The micro/nano scale phase change phenomena become more and more important because the MEMS technology develops rapidly in the fields of electro- and bio-devices [1][2] and the MEMS enable us to control the surface wettability. In the dropwise condensation on the hydrophobic surface, the heat transfer coefficient is determined by the departing droplet size. In our previous paper, it was found that the droplets in radius around 7 μm made more significant contribution to the condensation heat transfer under the low-pressure conditions. That is, when the smaller droplets less than 7 μm cover the condensing surface, the higher condensing heat flux would be achieved than that of the ordinary dropwise condensation. However, it is still very difficult to keep the droplets to be continuous condensed within 7 μm at the surface.
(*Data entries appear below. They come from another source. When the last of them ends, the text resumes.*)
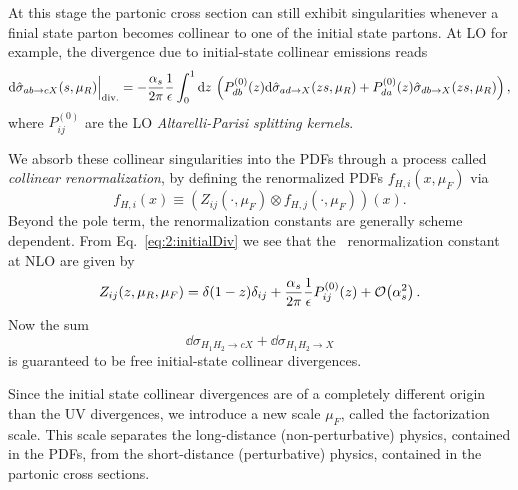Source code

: At this stage the partonic cross section can still exhibit singularities whenever a finial state parton becomes collinear to one of the initial state partons. At \acs{LO} for example, the divergence due to initial-state collinear emissions reads
\begin{equation}
\mathrm{d} \hat{\sigma}_{a b \rightarrow c X}(s, \mu_R) \Big\vert_{\text{div.}} = - \frac{\alpha_s}{2 \pi} \frac{1}{\epsilon}  \int_0^1 \mathrm{d} z\, \left(P_{db}^{(0)}(z) \mathrm{d} \hat{\sigma}_{a d \rightarrow X}(z s, \mu_R) + P_{da}^{(0)}(z) \hat{\sigma}_{d b \rightarrow X}(zs, \mu_R) \right),
\label{eq:2:initialDiv}
\end{equation}
where $P_{ij}^{(0)}$ are the \acs{LO} \textit{Altarelli-Parisi splitting kernels}.

We absorb these collinear singularities into the PDFs through a process called \textit{collinear renormalization}, by defining the renormalized \acs{PDF}s $f_{H, i}(x, \mu_F)$ via
\begin{equation}
f_{H, i}(x) \equiv (Z_{ij}(\cdot, \mu_F) \otimes f_{H, j}(\cdot, \mu_F))(x).
\end{equation}
Beyond the pole term, the renormalization constants are generally scheme dependent. From Eq.~\eqref{eq:2:initialDiv} we see that the \MS\ renormalization constant at NLO are given by
\begin{equation}
Z_{ij}(z, \mu_R, \mu_F) = \delta(1 - z) \delta_{ij} + \frac{\alpha_s}{2 \pi} \frac{1}{\epsilon} P_{ij}^{(0)}(z) + \mathcal{O}\!\left(\alpha_s^2\right).
\end{equation}
Now the sum
\begin{equation}
\dd \sigma_{H_1 H_2 \rightarrow c X} + \dd \sigma_{H_1 H_2 \rightarrow X}
\end{equation}
is guaranteed to be free initial-state collinear divergences.

Since the initial state collinear divergences are of a completely different origin than the \acs{UV} divergences, we introduce a new scale $\mu_F$, called the factorization scale. This scale separates the long-distance (non-perturbative) physics, contained in the PDFs, from the short-distance (perturbative) physics, contained in the partonic cross sections.

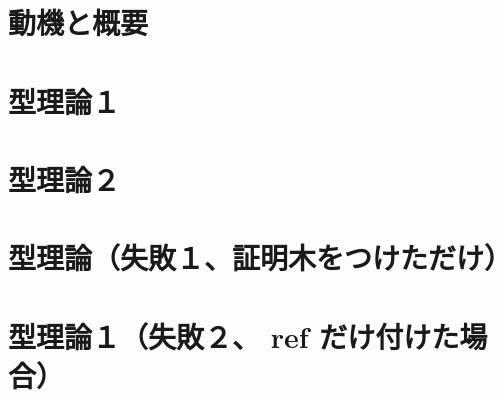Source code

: \documentclass[dvipdfmx]{jsarticle}
\begin{document}
\section{動機と概要}


\newpage

\section{型理論１}

\newpage

\newpage


\section{型理論２}


\newpage
\section{型理論（失敗１、証明木をつけただけ）}

\newpage
\section{型理論１（失敗２、 ref だけ付けた場合）}

\end{document}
A challenging work has been conducted to fabricate a droplets exclusion structure on the condensing surface for the purpose of the enhancement of condensation heat transfer in our previous experiment [3]. By using the MEMS technology, we made the hybrid-condensing surface with hydrophobic and hydrophilic patterns in order to remove the grown droplets effectively. It was found that the hybrid-surface has a possibility to increase the condensation heat transfer coefficient but its drainage-ability of the condensate has the limitation due to the occurrence of the flooding over the surface structures. In order to reduce the flooding at the hydrophobic area, in this study, the new design of the condensing surface has been proposed and the condensation heat transfer coefficient is evaluated.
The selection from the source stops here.